In Garching, IPP has two large-scale experiments, the ASDEX Upgrade tokamak and - till July 2002 - the WENDELSTEIN 7-AS stellarator. The follow-up stellarator experiment, WENDELSTEIN 7-X, is under construction at the branch institute of IPP in Greifswald.
Twelve Scientific Divisions are investigating the confinement of high-temperature hydrogen plasmas in magnetic fields, heating of plasmas, plasma diagnostics, magnetic field technology, data acquisition and processing, plasma theory, materials research, plasma-wall interaction and systems studies.
Furthermore, IPP hosts the European Fusion Development Agreement (EFDA) Close Support Unit, the European reactor study group, as well as the design group for the international experimental reactor ITER.
IPP was founded in 1960. It is an institute of the Max Planck Society and also associated to the Helmholtz Association of National Research Centres. Since 1961 IPP has been an associate of the European Fusion Programme, which comprises the fusion laboratories of the European Union and Switzerland. The Plasma Diagnostics Division in Berlin and Greifswald Branch Institute were formed in 1992 and 1994, respectively.

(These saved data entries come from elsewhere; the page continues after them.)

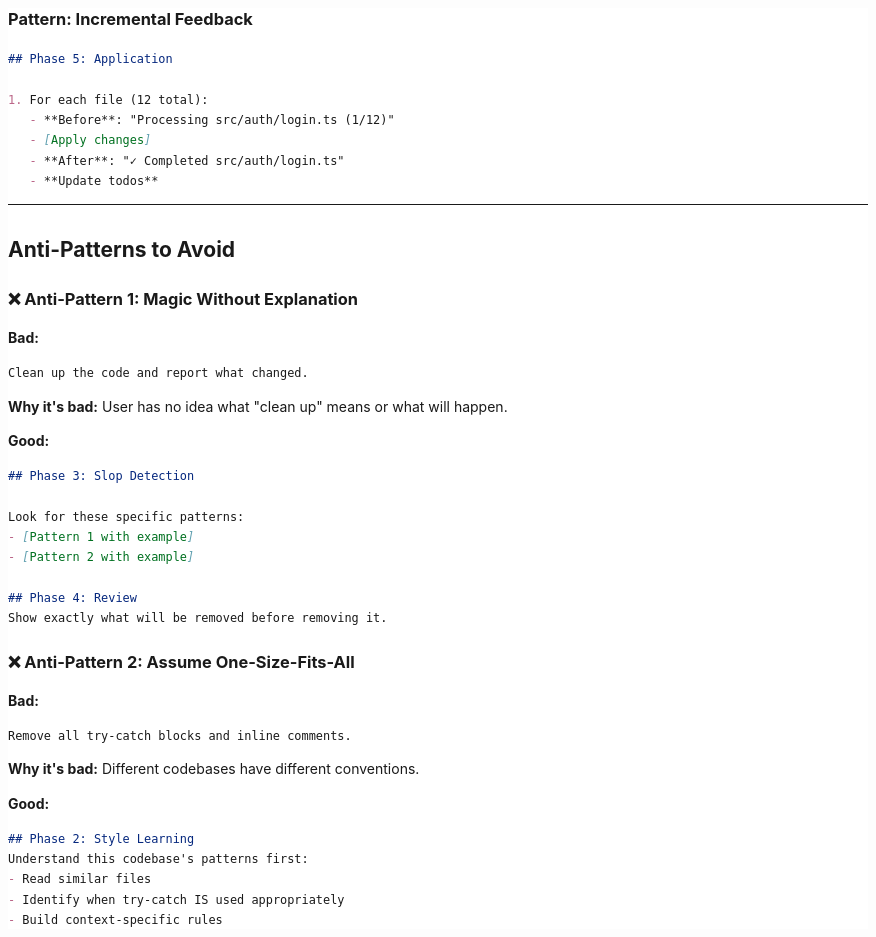 ### Pattern: Incremental Feedback

```markdown
## Phase 5: Application

1. For each file (12 total):
   - **Before**: "Processing src/auth/login.ts (1/12)"
   - [Apply changes]
   - **After**: "✓ Completed src/auth/login.ts"
   - **Update todos**
```

---

## Anti-Patterns to Avoid

### ❌ Anti-Pattern 1: Magic Without Explanation

**Bad:**
```markdown
Clean up the code and report what changed.
```

**Why it's bad:** User has no idea what "clean up" means or what will happen.

**Good:**
```markdown
## Phase 3: Slop Detection

Look for these specific patterns:
- [Pattern 1 with example]
- [Pattern 2 with example]

## Phase 4: Review
Show exactly what will be removed before removing it.
```

### ❌ Anti-Pattern 2: Assume One-Size-Fits-All

**Bad:**
```markdown
Remove all try-catch blocks and inline comments.
```

**Why it's bad:** Different codebases have different conventions.

**Good:**
```markdown
## Phase 2: Style Learning
Understand this codebase's patterns first:
- Read similar files
- Identify when try-catch IS used appropriately
- Build context-specific rules
```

IPP is involved in JET, the joint European experiment in Culham/Great Britain. Since 1983, IPP is hosting the European Fusion Development Agreement (EFDA) Close Support Unit, the successor of the NET group, and is providing - since 1988 - the technical site for the planning group responsible for designing ITER, the International Experimental Reactor. IPP coordinates its research effort with fusion research centreas all over the world. The institute is funded by the European Union, the German Federal Government, and the State Governments of Bavaria, Mecklenburg-Vorpommern, and Berlin.